#### GIVEN RECORDS:
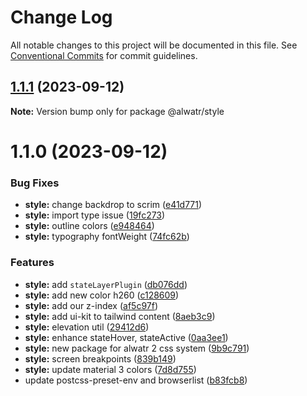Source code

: # Change Log

All notable changes to this project will be documented in this file.
See [Conventional Commits](https://conventionalcommits.org) for commit guidelines.

## [1.1.1](https://github.com/AliMD/fract/compare/@alwatr/style@1.1.0...@alwatr/style@1.1.1) (2023-09-12)

**Note:** Version bump only for package @alwatr/style

# 1.1.0 (2023-09-12)

### Bug Fixes

* **style:** change backdrop to scrim ([e41d771](https://github.com/AliMD/fract/commit/e41d771082933b39035bb91b1fbc6486f4d803a7))
* **style:** import type issue ([19fc273](https://github.com/AliMD/fract/commit/19fc273310c2e32beb1d48224bcebb9f1dd75153))
* **style:** outline colors ([e948464](https://github.com/AliMD/fract/commit/e9484640b2b11ad2e010fcad2b729efb5e0eeb39))
* **style:** typography fontWeight ([74fc62b](https://github.com/AliMD/fract/commit/74fc62b6bbb009090c58bde3db9bfa841fa0131c))

### Features

* **style:** add `stateLayerPlugin` ([db076dd](https://github.com/AliMD/fract/commit/db076dd5f3af851e5eac3e1c68d7b1e2cb7cbc0d))
* **style:** add new color h260 ([c128609](https://github.com/AliMD/fract/commit/c128609963df0aba508f239799ef8c52ea066c40))
* **style:** add our z-index ([af5c97f](https://github.com/AliMD/fract/commit/af5c97f6f9fb439ec414e903497f416ddd2a76de))
* **style:** add ui-kit to tailwind content ([8aeb3c9](https://github.com/AliMD/fract/commit/8aeb3c90df1e87c1d7e128a0b50662727417e679))
* **style:** elevation util ([29412d6](https://github.com/AliMD/fract/commit/29412d6541ce63e2dbf4078a81b308c1b7a6020c))
* **style:** enhance stateHover, stateActive ([0aa3ee1](https://github.com/AliMD/fract/commit/0aa3ee1ed13183921aed058502fd961f2902e676))
* **style:** new package for alwatr 2 css system ([9b9c791](https://github.com/AliMD/fract/commit/9b9c791570f23ec14d724528b5173cfe93a5e46b))
* **style:** screen breakpoints ([839b149](https://github.com/AliMD/fract/commit/839b14951665fbb109a46713d528e0070da46e4e))
* **style:** update material 3 colors ([7d8d755](https://github.com/AliMD/fract/commit/7d8d75557d927d045889a3463562e50093edbbdc))
* update postcss-preset-env and browserlist ([b83fcb8](https://github.com/AliMD/fract/commit/b83fcb8e7d3f9cfa41f6e846444591642d7ebe6c))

#### TASK GOAL:
The records above are to be repeated exactly, with the pictures left out.

#### ANSWER SECTION:
Source code

: # Change Log

All notable changes to this project will be documented in this file.
See [Conventional Commits](https://conventionalcommits.org) for commit guidelines.

## [1.1.1](https://github.com/AliMD/fract/compare/@alwatr/style@1.1.0...@alwatr/style@1.1.1) (2023-09-12)

**Note:** Version bump only for package @alwatr/style

# 1.1.0 (2023-09-12)

### Bug Fixes

* **style:** change backdrop to scrim ([e41d771](https://github.com/AliMD/fract/commit/e41d771082933b39035bb91b1fbc6486f4d803a7))
* **style:** import type issue ([19fc273](https://github.com/AliMD/fract/commit/19fc273310c2e32beb1d48224bcebb9f1dd75153))
* **style:** outline colors ([e948464](https://github.com/AliMD/fract/commit/e9484640b2b11ad2e010fcad2b729efb5e0eeb39))
* **style:** typography fontWeight ([74fc62b](https://github.com/AliMD/fract/commit/74fc62b6bbb009090c58bde3db9bfa841fa0131c))

### Features

* **style:** add `stateLayerPlugin` ([db076dd](https://github.com/AliMD/fract/commit/db076dd5f3af851e5eac3e1c68d7b1e2cb7cbc0d))
* **style:** add new color h260 ([c128609](https://github.com/AliMD/fract/commit/c128609963df0aba508f239799ef8c52ea066c40))
* **style:** add our z-index ([af5c97f](https://github.com/AliMD/fract/commit/af5c97f6f9fb439ec414e903497f416ddd2a76de))
* **style:** add ui-kit to tailwind content ([8aeb3c9](https://github.com/AliMD/fract/commit/8aeb3c90df1e87c1d7e128a0b50662727417e679))
* **style:** elevation util ([29412d6](https://github.com/AliMD/fract/commit/29412d6541ce63e2dbf4078a81b308c1b7a6020c))
* **style:** enhance stateHover, stateActive ([0aa3ee1](https://github.com/AliMD/fract/commit/0aa3ee1ed13183921aed058502fd961f2902e676))
* **style:** new package for alwatr 2 css system ([9b9c791](https://github.com/AliMD/fract/commit/9b9c791570f23ec14d724528b5173cfe93a5e46b))
* **style:** screen breakpoints ([839b149](https://github.com/AliMD/fract/commit/839b14951665fbb109a46713d528e0070da46e4e))
* **style:** update material 3 colors ([7d8d755](https://github.com/AliMD/fract/commit/7d8d75557d927d045889a3463562e50093edbbdc))
* update postcss-preset-env and browserlist ([b83fcb8](https://github.com/AliMD/fract/commit/b83fcb8e7d3f9cfa41f6e846444591642d7ebe6c))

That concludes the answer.